A introdução da cor amarela na estrutura de subpixels resolve uma limitação técnica antiga da tecnologia MicroLED: a lacuna espetral entre os 500 e 600 nm. Neste intervalo, os ecrãs tradicionais costumam perder fidelidade, resultando em cores menos vibrantes ou precisas. Com o sistema RGBY, o 163MX consegue cobrir 100% do espaço de cor BT.2020, oferecendo uma precisão cromática e um brilho nunca antes vistos num ecrã deste formato, totalizando mais de 33 milhões de subpixels geridos individualmente.
Apesar da sua escala monumental, a Hisense não descurou o design. O 163MX foi concebido para ambientes de luxo, apresentando um perfil ultrafino de apenas 32 mm. O sistema de montagem na parede foi desenhado para não deixar qualquer folga, permitindo que este gigante tecnológico se integre na arquitetura da casa como se fosse uma obra de arte digital. Esta abordagem equilibra o impacto visual de um cinema em casa com o minimalismo exigido pela decoração moderna.
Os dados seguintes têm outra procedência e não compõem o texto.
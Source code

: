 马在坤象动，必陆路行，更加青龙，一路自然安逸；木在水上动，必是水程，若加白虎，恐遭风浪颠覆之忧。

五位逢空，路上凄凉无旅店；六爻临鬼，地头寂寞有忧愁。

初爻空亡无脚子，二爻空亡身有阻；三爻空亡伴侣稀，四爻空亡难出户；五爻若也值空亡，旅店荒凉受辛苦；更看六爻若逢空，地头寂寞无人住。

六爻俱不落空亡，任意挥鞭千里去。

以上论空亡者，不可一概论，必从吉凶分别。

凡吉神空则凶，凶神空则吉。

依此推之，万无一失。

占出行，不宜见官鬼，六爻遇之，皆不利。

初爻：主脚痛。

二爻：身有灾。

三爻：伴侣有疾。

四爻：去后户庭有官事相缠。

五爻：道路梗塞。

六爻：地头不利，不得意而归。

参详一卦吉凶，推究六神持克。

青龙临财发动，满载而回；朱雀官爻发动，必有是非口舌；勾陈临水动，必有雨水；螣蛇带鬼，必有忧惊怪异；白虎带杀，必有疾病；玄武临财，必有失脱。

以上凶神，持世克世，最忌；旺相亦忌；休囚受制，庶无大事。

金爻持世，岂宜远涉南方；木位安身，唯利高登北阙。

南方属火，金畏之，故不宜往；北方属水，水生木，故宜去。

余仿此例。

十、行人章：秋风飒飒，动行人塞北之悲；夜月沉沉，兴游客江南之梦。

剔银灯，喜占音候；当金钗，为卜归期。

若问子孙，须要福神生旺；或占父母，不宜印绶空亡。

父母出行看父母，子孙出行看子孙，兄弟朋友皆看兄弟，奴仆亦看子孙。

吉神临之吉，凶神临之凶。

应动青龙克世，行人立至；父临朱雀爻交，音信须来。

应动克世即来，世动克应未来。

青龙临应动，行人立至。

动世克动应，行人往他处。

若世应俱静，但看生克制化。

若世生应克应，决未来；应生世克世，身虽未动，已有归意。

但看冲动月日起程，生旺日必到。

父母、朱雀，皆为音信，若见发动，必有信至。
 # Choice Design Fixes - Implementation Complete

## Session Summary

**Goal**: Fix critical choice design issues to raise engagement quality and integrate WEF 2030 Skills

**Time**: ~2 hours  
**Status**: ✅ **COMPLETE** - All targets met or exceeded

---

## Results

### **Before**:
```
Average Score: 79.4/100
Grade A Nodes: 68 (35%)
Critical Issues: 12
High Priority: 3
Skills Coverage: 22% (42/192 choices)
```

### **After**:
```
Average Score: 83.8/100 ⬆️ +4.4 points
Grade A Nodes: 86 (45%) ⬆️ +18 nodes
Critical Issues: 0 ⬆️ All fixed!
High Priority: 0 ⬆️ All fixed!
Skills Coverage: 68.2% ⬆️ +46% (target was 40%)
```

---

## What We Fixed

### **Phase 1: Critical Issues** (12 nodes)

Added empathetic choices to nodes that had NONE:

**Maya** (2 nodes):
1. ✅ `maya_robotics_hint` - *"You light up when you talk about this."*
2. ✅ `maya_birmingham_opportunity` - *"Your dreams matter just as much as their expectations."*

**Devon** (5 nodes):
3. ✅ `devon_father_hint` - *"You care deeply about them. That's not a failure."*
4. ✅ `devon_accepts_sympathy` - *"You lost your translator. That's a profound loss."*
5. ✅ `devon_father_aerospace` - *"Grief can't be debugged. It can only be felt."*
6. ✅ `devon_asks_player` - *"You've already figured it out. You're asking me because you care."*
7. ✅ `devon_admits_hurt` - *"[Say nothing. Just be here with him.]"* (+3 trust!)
Este lançamento marca um momento decisivo para a tecnologia MicroLED. Com o 163MX, a Hisense demonstra que o futuro dos ecrãs não passa apenas por aumentar o tamanho, mas por refinar a ciência da cor e a integração estética. O prémio recebido na CES 2026 reforça o compromisso da marca em tornar as experiências visuais mais ricas e expressivas, posicionando-se na vanguarda da próxima era tecnológica.